#### Task goal:
Even where a record seems odd, copy it exactly as it appears below.

#### Saved entries:

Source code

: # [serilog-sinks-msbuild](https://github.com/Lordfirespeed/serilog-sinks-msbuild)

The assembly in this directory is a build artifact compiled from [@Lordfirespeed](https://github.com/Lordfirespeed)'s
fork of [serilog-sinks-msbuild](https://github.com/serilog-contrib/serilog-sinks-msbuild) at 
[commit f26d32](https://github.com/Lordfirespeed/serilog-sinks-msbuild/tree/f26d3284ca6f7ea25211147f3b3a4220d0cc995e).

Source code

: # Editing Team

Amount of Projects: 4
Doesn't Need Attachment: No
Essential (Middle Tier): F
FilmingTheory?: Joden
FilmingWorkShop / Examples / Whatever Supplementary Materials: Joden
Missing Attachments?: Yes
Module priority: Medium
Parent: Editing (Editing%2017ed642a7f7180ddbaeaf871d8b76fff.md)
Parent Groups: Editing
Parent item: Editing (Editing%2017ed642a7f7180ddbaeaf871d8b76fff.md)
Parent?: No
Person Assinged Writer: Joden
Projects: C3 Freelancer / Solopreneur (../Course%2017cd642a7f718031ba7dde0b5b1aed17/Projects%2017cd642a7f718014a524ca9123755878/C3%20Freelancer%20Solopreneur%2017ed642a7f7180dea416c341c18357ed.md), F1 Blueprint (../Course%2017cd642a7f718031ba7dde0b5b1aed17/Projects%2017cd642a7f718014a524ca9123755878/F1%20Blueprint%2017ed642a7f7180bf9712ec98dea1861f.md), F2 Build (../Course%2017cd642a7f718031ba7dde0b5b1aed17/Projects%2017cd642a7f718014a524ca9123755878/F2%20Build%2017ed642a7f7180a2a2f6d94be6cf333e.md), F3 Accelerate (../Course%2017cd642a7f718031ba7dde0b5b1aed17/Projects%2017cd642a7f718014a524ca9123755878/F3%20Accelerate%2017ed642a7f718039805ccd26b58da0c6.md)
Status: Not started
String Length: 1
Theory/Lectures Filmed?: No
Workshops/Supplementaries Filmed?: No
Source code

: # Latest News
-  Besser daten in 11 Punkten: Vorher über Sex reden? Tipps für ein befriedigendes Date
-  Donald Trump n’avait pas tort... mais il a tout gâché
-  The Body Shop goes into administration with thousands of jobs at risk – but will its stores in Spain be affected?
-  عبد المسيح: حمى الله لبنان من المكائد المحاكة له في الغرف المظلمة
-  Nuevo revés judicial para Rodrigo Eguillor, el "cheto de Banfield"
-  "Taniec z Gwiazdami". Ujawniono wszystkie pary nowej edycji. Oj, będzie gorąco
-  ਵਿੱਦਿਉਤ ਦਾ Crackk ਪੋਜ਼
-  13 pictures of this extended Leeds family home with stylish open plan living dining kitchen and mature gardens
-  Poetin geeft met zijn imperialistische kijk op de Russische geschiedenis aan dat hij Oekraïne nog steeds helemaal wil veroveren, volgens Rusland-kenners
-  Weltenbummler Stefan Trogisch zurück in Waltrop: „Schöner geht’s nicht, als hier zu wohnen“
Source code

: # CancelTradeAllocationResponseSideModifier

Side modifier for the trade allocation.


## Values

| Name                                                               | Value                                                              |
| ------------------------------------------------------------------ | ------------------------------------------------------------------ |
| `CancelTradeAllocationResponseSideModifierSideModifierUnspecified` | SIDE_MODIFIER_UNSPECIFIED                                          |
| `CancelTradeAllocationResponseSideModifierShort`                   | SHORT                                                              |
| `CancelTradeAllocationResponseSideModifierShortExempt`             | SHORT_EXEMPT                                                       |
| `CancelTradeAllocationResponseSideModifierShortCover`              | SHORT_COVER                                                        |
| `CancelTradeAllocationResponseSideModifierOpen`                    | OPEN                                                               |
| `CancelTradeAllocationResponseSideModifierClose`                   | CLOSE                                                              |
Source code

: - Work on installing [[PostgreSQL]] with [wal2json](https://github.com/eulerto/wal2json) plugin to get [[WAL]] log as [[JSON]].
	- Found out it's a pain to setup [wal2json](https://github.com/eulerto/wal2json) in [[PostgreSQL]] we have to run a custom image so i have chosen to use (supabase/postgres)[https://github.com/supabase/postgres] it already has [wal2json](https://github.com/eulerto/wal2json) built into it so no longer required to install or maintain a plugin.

#### Solution to this task:
Source code

: # [serilog-sinks-msbuild](https://github.com/Lordfirespeed/serilog-sinks-msbuild)

The assembly in this directory is a build artifact compiled from [@Lordfirespeed](https://github.com/Lordfirespeed)'s
fork of [serilog-sinks-msbuild](https://github.com/serilog-contrib/serilog-sinks-msbuild) at 
[commit f26d32](https://github.com/Lordfirespeed/serilog-sinks-msbuild/tree/f26d3284ca6f7ea25211147f3b3a4220d0cc995e).

Source code

: # Editing Team

Amount of Projects: 4
Doesn't Need Attachment: No
Essential (Middle Tier): F
FilmingTheory?: Joden
FilmingWorkShop / Examples / Whatever Supplementary Materials: Joden
Missing Attachments?: Yes
Module priority: Medium
Parent: Editing (Editing%2017ed642a7f7180ddbaeaf871d8b76fff.md)
Parent Groups: Editing
Parent item: Editing (Editing%2017ed642a7f7180ddbaeaf871d8b76fff.md)
Parent?: No
Person Assinged Writer: Joden
Projects: C3 Freelancer / Solopreneur (../Course%2017cd642a7f718031ba7dde0b5b1aed17/Projects%2017cd642a7f718014a524ca9123755878/C3%20Freelancer%20Solopreneur%2017ed642a7f7180dea416c341c18357ed.md), F1 Blueprint (../Course%2017cd642a7f718031ba7dde0b5b1aed17/Projects%2017cd642a7f718014a524ca9123755878/F1%20Blueprint%2017ed642a7f7180bf9712ec98dea1861f.md), F2 Build (../Course%2017cd642a7f718031ba7dde0b5b1aed17/Projects%2017cd642a7f718014a524ca9123755878/F2%20Build%2017ed642a7f7180a2a2f6d94be6cf333e.md), F3 Accelerate (../Course%2017cd642a7f718031ba7dde0b5b1aed17/Projects%2017cd642a7f718014a524ca9123755878/F3%20Accelerate%2017ed642a7f718039805ccd26b58da0c6.md)
Status: Not started
String Length: 1
Theory/Lectures Filmed?: No
Workshops/Supplementaries Filmed?: No
Source code

: # Latest News
-  Besser daten in 11 Punkten: Vorher über Sex reden? Tipps für ein befriedigendes Date
-  Donald Trump n’avait pas tort... mais il a tout gâché
-  The Body Shop goes into administration with thousands of jobs at risk – but will its stores in Spain be affected?
-  عبد المسيح: حمى الله لبنان من المكائد المحاكة له في الغرف المظلمة
-  Nuevo revés judicial para Rodrigo Eguillor, el "cheto de Banfield"
-  "Taniec z Gwiazdami". Ujawniono wszystkie pary nowej edycji. Oj, będzie gorąco
-  ਵਿੱਦਿਉਤ ਦਾ Crackk ਪੋਜ਼
-  13 pictures of this extended Leeds family home with stylish open plan living dining kitchen and mature gardens
-  Poetin geeft met zijn imperialistische kijk op de Russische geschiedenis aan dat hij Oekraïne nog steeds helemaal wil veroveren, volgens Rusland-kenners
-  Weltenbummler Stefan Trogisch zurück in Waltrop: „Schöner geht’s nicht, als hier zu wohnen“
Source code

: # CancelTradeAllocationResponseSideModifier

Side modifier for the trade allocation.


## Values

| Name                                                               | Value                                                              |
| ------------------------------------------------------------------ | ------------------------------------------------------------------ |
| `CancelTradeAllocationResponseSideModifierSideModifierUnspecified` | SIDE_MODIFIER_UNSPECIFIED                                          |
| `CancelTradeAllocationResponseSideModifierShort`                   | SHORT                                                              |
| `CancelTradeAllocationResponseSideModifierShortExempt`             | SHORT_EXEMPT                                                       |
| `CancelTradeAllocationResponseSideModifierShortCover`              | SHORT_COVER                                                        |
| `CancelTradeAllocationResponseSideModifierOpen`                    | OPEN                                                               |
| `CancelTradeAllocationResponseSideModifierClose`                   | CLOSE                                                              |
Source code

: - Work on installing [[PostgreSQL]] with [wal2json](https://github.com/eulerto/wal2json) plugin to get [[WAL]] log as [[JSON]].
	- Found out it's a pain to setup [wal2json](https://github.com/eulerto/wal2json) in [[PostgreSQL]] we have to run a custom image so i have chosen to use (supabase/postgres)[https://github.com/supabase/postgres] it already has [wal2json](https://github.com/eulerto/wal2json) built into it so no longer required to install or maintain a plugin.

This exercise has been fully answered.